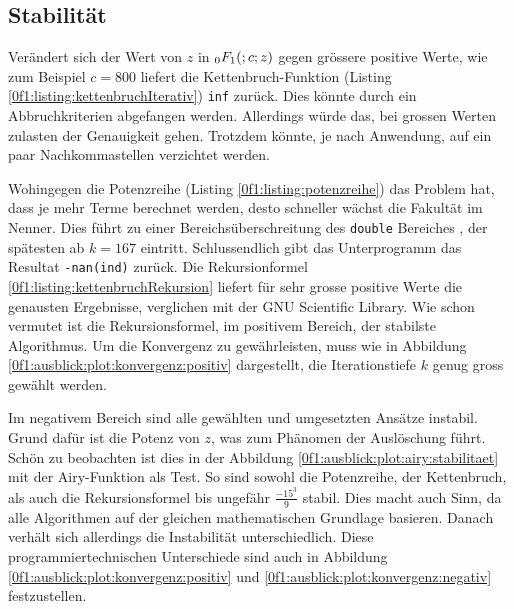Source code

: \subsection{Stabilität
\label{0f1:subsection:Stabilitaet}}
Verändert sich der Wert von $z$ in $\mathstrut_0F_1(;c;z)$ gegen grössere positive Werte, wie zum Beispiel $c = 800$ liefert die Kettenbruch-Funktion (Listing \ref{0f1:listing:kettenbruchIterativ}) \verb+inf+ zurück. Dies könnte durch ein Abbruchkriterien abgefangen werden. Allerdings würde das, bei grossen Werten zulasten der Genauigkeit gehen. Trotzdem könnte, je nach Anwendung, auf ein paar Nachkommastellen verzichtet werden.

Wohingegen die Potenzreihe (Listing \ref{0f1:listing:potenzreihe}) das Problem hat, dass je mehr Terme berechnet werden, desto schneller wächst die Fakultät im Nenner. Dies führt zu einer Bereichsüberschreitung des \verb+double+ Bereiches \cite{0f1:double}, der spätesten ab $k=167$ eintritt. Schlussendlich gibt das Unterprogramm das Resultat \verb+-nan(ind)+ zurück.
Die Rekursionformel \eqref{0f1:listing:kettenbruchRekursion} liefert für sehr grosse positive Werte die genausten Ergebnisse, verglichen mit der GNU Scientific Library. Wie schon vermutet ist die Rekursionsformel, im positivem Bereich, der stabilste Algorithmus. Um die Konvergenz zu gewährleisten, muss wie in Abbildung \ref{0f1:ausblick:plot:konvergenz:positiv} dargestellt, die Iterationstiefe $k$ genug gross gewählt werden.

Im negativem Bereich sind alle gewählten und umgesetzten Ansätze instabil. Grund dafür ist die Potenz von $z$, was zum Phänomen der Auslöschung \cite{0f1:SeminarNumerik} führt. Schön zu beobachten ist dies in der Abbildung \ref{0f1:ausblick:plot:airy:stabilitaet} mit der Airy-Funktion als Test. So sind sowohl die Potenzreihe, der Kettenbruch, als auch die Rekursionsformel bis ungefähr $\frac{-15^3}{9}$ stabil. Dies macht auch Sinn, da alle Algorithmen auf der gleichen mathematischen Grundlage basieren. Danach verhält sich allerdings die Instabilität unterschiedlich. Diese programmiertechnischen Unterschiede sind auch in Abbildung \ref{0f1:ausblick:plot:konvergenz:positiv} und \ref{0f1:ausblick:plot:konvergenz:negativ} festzustellen.

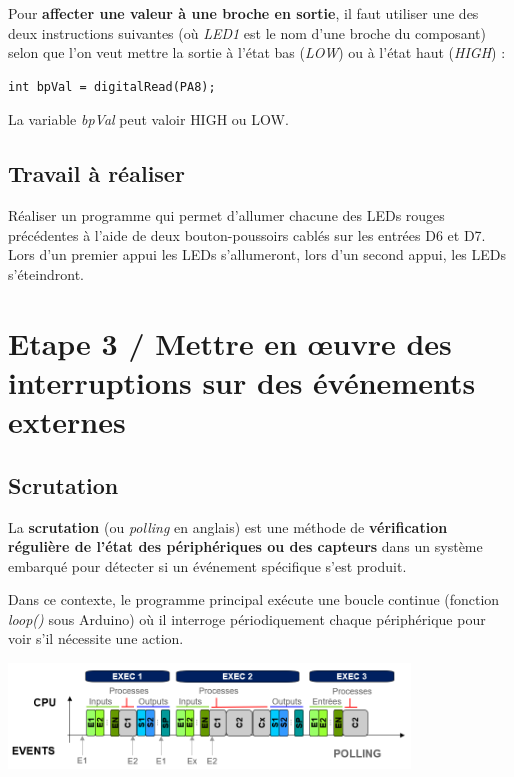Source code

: \documentclass[a4paper,11pt,titlepage]{article} %
\begin{document}
Pour \textbf{affecter une valeur à une broche en sortie}, il faut utiliser une des deux instructions suivantes (où \textsl{LED1} est le nom d'une broche du composant) selon que l'on veut mettre la sortie à l'état bas (\textit{LOW}) ou à l'état haut (\textit{HIGH}) :

\begin{lstlisting}
int bpVal = digitalRead(PA8);
\end{lstlisting}

La variable \textsl{bpVal} peut valoir \textsc{HIGH} ou \textsc{LOW}.

\subsection{Travail à réaliser}

\Manip Réaliser un programme qui permet d'allumer chacune des LEDs rouges précédentes à l'aide de deux bouton-poussoirs cablés sur les entrées D6 et D7. Lors d'un premier appui les LEDs s'allumeront, lors d'un second appui, les LEDs s'éteindront.


\newpage
\section{Etape 3 / Mettre en \oe{}uvre des interruptions sur des événements externes}

\subsection{Scrutation}

La \textbf{scrutation} (ou \textit{polling} en anglais) est une méthode de \textbf{vérification régulière de l'état des périphériques ou des capteurs} dans un système embarqué pour détecter si un événement spécifique s'est produit. 

Dans ce contexte, le programme principal exécute une boucle continue (fonction \textsl{loop()} sous Arduino) où il interroge périodiquement chaque périphérique pour voir s'il nécessite une action. 

\begin{center}
	\includegraphics[width=0.8\textwidth]{images/gen_polling.png}
\end{center}
\end{document}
☆ ☆ ☆ ☆ ☆
## What is needed
In the lines above, find each one with "plot" and list it.

## Solution
Die Rekursionformel \eqref{0f1:listing:kettenbruchRekursion} liefert für sehr grosse positive Werte die genausten Ergebnisse, verglichen mit der GNU Scientific Library. Wie schon vermutet ist die Rekursionsformel, im positivem Bereich, der stabilste Algorithmus. Um die Konvergenz zu gewährleisten, muss wie in Abbildung \ref{0f1:ausblick:plot:konvergenz:positiv} dargestellt, die Iterationstiefe $k$ genug gross gewählt werden.
Im negativem Bereich sind alle gewählten und umgesetzten Ansätze instabil. Grund dafür ist die Potenz von $z$, was zum Phänomen der Auslöschung \cite{0f1:SeminarNumerik} führt. Schön zu beobachten ist dies in der Abbildung \ref{0f1:ausblick:plot:airy:stabilitaet} mit der Airy-Funktion als Test. So sind sowohl die Potenzreihe, der Kettenbruch, als auch die Rekursionsformel bis ungefähr $\frac{-15^3}{9}$ stabil. Dies macht auch Sinn, da alle Algorithmen auf der gleichen mathematischen Grundlage basieren. Danach verhält sich allerdings die Instabilität unterschiedlich. Diese programmiertechnischen Unterschiede sind auch in Abbildung \ref{0f1:ausblick:plot:konvergenz:positiv} und \ref{0f1:ausblick:plot:konvergenz:negativ} festzustellen.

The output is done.